▶ [Exercise requirements]
Without changing a word, copy every line of the listing below and leave out the images.

▶ [Records provided]

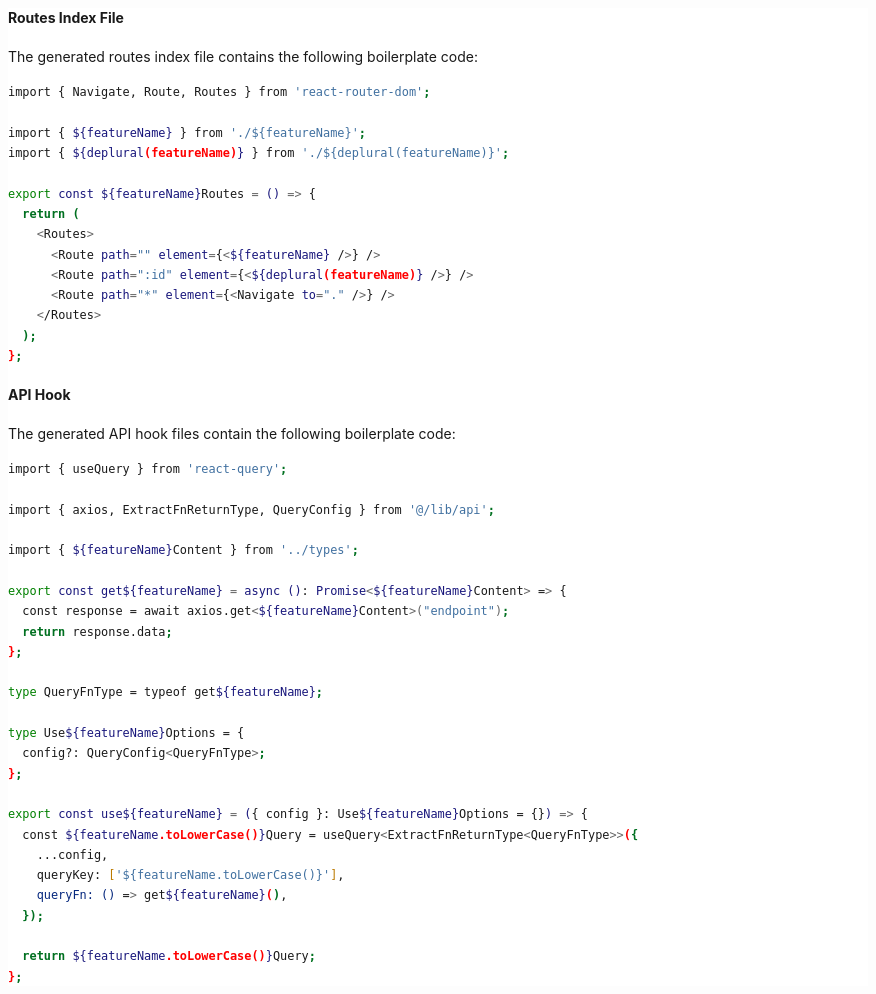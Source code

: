 #### Routes Index File

The generated routes index file contains the following boilerplate code:

```bash
import { Navigate, Route, Routes } from 'react-router-dom';

import { ${featureName} } from './${featureName}';
import { ${deplural(featureName)} } from './${deplural(featureName)}';

export const ${featureName}Routes = () => {
  return (
    <Routes>
      <Route path="" element={<${featureName} />} />
      <Route path=":id" element={<${deplural(featureName)} />} />
      <Route path="*" element={<Navigate to="." />} />
    </Routes>
  );
};
```

#### API Hook

The generated API hook files contain the following boilerplate code:

```bash
import { useQuery } from 'react-query';

import { axios, ExtractFnReturnType, QueryConfig } from '@/lib/api';

import { ${featureName}Content } from '../types';

export const get${featureName} = async (): Promise<${featureName}Content> => {
  const response = await axios.get<${featureName}Content>("endpoint");
  return response.data;
};

type QueryFnType = typeof get${featureName};

type Use${featureName}Options = {
  config?: QueryConfig<QueryFnType>;
};

export const use${featureName} = ({ config }: Use${featureName}Options = {}) => {
  const ${featureName.toLowerCase()}Query = useQuery<ExtractFnReturnType<QueryFnType>>({
    ...config,
    queryKey: ['${featureName.toLowerCase()}'],
    queryFn: () => get${featureName}(),
  });

  return ${featureName.toLowerCase()}Query;
};
```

▶ [Expected output]
Source code

: #### Routes Index File

The generated routes index file contains the following boilerplate code:

```bash
import { Navigate, Route, Routes } from 'react-router-dom';

import { ${featureName} } from './${featureName}';
import { ${deplural(featureName)} } from './${deplural(featureName)}';

export const ${featureName}Routes = () => {
  return (
    <Routes>
      <Route path="" element={<${featureName} />} />
      <Route path=":id" element={<${deplural(featureName)} />} />
      <Route path="*" element={<Navigate to="." />} />
    </Routes>
  );
};
```

#### API Hook

The generated API hook files contain the following boilerplate code:

```bash
import { useQuery } from 'react-query';

import { axios, ExtractFnReturnType, QueryConfig } from '@/lib/api';

import { ${featureName}Content } from '../types';

export const get${featureName} = async (): Promise<${featureName}Content> => {
  const response = await axios.get<${featureName}Content>("endpoint");
  return response.data;
};

type QueryFnType = typeof get${featureName};

type Use${featureName}Options = {
  config?: QueryConfig<QueryFnType>;
};

export const use${featureName} = ({ config }: Use${featureName}Options = {}) => {
  const ${featureName.toLowerCase()}Query = useQuery<ExtractFnReturnType<QueryFnType>>({
    ...config,
    queryKey: ['${featureName.toLowerCase()}'],
    queryFn: () => get${featureName}(),
  });

  return ${featureName.toLowerCase()}Query;
};
```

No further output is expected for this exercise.